O mágico revelou o seu truque e a verdade está cá fora. Uma semana depois da estreia de I'm Still Here nas salas americanas e no dia em que o filme se estreou no Reino Unido, Casey Affleck revelou-se: o seu filme é mesmo um mockumentary, Joaquin Phoenix estava mesmo a criar com o cunhado realizador uma peça de performance art sobre um actor decadente que queria ser rapper. Retrato de uma cultura obcecada pelas celebridades, piada pouco private sobre os bastidores de Hollywood, atestado de uma cómica malaise século XXI.
"Nunca tive a intenção de enganar alguém. A ideia de um ‘engodo' nunca me passou pela cabeça", diz Affleck ao New York Times. Mas fez, como disse sexta-feira ao jornal, um exemplo de "cinema gonzo", o estilo inaugurado pela mescla de factos e ficção e uma pitada de subversão de Hunter S. Thompson. A ideia era documentar a queda de uma estrela, o seu desligamento da realidade, os ares de superioridade face aos outros, o Hades da celebridade. Uma das inspirações do realizador foi, adequadamente, Inferno, de Dante Alighieri. E frisa que Phoenix tem aqui "uma actuação extraordinária, a actuação da sua carreira".
Alguns críticos de cinema foram enganados, ainda que profusamente elogiosos quanto ao filme que viram, primeiro no Festival de Veneza, depois em Toronto e depois em visionamentos nos EUA: Roger Ebert, no Chicago Sun-Times, sentiu que o filme era "um documentário triste e doloroso cuja finalidade é pouco mais do que pregar mais um prego no caixão" de uma estrela perdida; Owen Gleiberman, da Entertainment Weekly, achou o "documentário fascinante e assustador", "uma peça artística de verité exploitation" que dava uma resposta "triste" à pergunta que muitos faziam desde 2008, quando Phoenix começou esta história no talk-show de David Letterman. Gleiberman retractava-se ontem no site da revista semanal, escrevendo em título sobre Phoenix: "Talvez ele seja um actor tão formidável quanto Brando."
Desde a conversa com Letterman - quando Phoenix não parecia o mesmo que foi nomeado para o Óscar de Melhor Actor em Walk The Line (2005) e em que deveria promover o seu filme mais recente, Two Lovers - que se perdia em silêncios. De aspecto desalinhado, anunciava a vontade de ser estrela de hip-hop. E especulava-se: o que teria acontecido ao filho de hippies baptizado como Leaf Phoenix, irmão do falecido actor River e da mulher de Casey Affleck, Rain?

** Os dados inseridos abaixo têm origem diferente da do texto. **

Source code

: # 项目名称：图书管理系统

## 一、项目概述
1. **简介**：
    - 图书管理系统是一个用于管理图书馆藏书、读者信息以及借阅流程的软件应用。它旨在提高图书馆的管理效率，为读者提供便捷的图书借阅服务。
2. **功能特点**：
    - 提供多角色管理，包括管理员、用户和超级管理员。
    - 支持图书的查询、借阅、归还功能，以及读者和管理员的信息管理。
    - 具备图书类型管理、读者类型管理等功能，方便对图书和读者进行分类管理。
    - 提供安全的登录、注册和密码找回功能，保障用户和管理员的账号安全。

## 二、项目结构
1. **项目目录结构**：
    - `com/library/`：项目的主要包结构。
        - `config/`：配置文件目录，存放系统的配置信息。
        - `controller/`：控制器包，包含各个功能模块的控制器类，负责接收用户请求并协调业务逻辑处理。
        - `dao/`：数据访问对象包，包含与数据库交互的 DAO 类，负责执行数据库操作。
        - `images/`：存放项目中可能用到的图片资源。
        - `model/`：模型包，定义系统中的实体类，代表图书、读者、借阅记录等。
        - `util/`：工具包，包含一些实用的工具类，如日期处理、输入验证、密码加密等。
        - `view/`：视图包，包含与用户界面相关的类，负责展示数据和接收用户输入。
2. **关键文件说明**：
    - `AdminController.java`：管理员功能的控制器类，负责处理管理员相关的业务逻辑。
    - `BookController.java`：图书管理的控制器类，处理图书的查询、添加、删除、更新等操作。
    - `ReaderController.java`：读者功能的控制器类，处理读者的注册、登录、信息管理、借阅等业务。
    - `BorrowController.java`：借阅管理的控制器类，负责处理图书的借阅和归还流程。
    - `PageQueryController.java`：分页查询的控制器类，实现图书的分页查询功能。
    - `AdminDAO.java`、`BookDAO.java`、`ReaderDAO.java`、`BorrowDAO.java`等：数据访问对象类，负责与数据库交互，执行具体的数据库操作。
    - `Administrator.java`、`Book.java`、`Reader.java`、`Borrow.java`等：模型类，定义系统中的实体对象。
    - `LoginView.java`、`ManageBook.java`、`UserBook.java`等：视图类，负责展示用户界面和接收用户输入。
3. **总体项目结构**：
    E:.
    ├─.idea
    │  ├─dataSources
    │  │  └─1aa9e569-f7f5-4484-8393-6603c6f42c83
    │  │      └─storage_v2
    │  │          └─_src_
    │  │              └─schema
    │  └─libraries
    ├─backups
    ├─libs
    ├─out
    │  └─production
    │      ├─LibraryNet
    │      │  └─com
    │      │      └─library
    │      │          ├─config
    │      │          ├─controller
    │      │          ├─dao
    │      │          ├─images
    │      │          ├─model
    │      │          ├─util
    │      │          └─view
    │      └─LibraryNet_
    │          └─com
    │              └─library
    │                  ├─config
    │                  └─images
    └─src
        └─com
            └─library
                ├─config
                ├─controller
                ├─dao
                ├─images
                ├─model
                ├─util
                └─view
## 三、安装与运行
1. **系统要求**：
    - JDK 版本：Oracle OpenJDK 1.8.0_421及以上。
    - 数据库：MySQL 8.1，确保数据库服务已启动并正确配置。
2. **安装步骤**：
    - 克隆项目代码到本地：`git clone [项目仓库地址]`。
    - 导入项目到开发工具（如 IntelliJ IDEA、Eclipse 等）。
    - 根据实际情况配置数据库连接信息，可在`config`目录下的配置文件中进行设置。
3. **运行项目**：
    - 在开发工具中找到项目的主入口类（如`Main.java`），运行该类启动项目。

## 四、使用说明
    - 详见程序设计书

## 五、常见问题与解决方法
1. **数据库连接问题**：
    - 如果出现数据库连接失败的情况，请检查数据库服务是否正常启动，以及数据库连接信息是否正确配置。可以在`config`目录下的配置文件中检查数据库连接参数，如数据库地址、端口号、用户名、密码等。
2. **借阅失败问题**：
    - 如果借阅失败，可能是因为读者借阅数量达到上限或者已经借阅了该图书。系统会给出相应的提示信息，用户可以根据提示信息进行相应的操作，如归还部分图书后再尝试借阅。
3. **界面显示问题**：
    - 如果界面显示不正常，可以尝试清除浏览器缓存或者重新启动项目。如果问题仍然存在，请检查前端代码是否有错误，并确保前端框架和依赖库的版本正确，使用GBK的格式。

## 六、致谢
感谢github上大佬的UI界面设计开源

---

Depois, Affleck anunciava que ia documentar essa "reinvenção criativa" de Phoenix.
"Um dos grandes temas da nossa cultura é a ideia de celebridade e vê-las na sua ascensão e queda", explica Robert J. Thompson, do Centro Bleier para a Cultura Popular da Universidade de Syracuse. "Numa altura em que Lindsay Lohan é breaking news em todos os canais quando vai a tribunal, faz sentido que actores e realizadores queiram explorar isto. E o mockumentary é uma forma esteticamente adequada. É uma ideia natural. O facto de terem feito este filme diz-nos que há uma série de coisas interessantes a passar-se naquele mundo de Hollywood, faz-nos pensar na mistura entre realidade e não-realidade."
Até ontem, continuavam as perguntas. I'm Still Here é uma performance? Os vídeos no YouTube de pretensas actuações de Phoenix como rapper que acabavam mal eram parte disso? Affleck dizia, há semanas: "Não é um engodo."
Em Veneza, na conferência de imprensa que acompanhou a estreia do filme, foi parco nas palavras, estratégia que explicou ontem no New York Times. A ideia era "criar um espaço" em que se "acredita que o que está a acontecer é real". No festival, em que Phoenix apareceu já de barba feita e ar solar, Affleck falou da inspiração que foi Gus Van Sant (foi seu actor no deambulante Gerry) e negou que o seu "documentário" fosse um embuste.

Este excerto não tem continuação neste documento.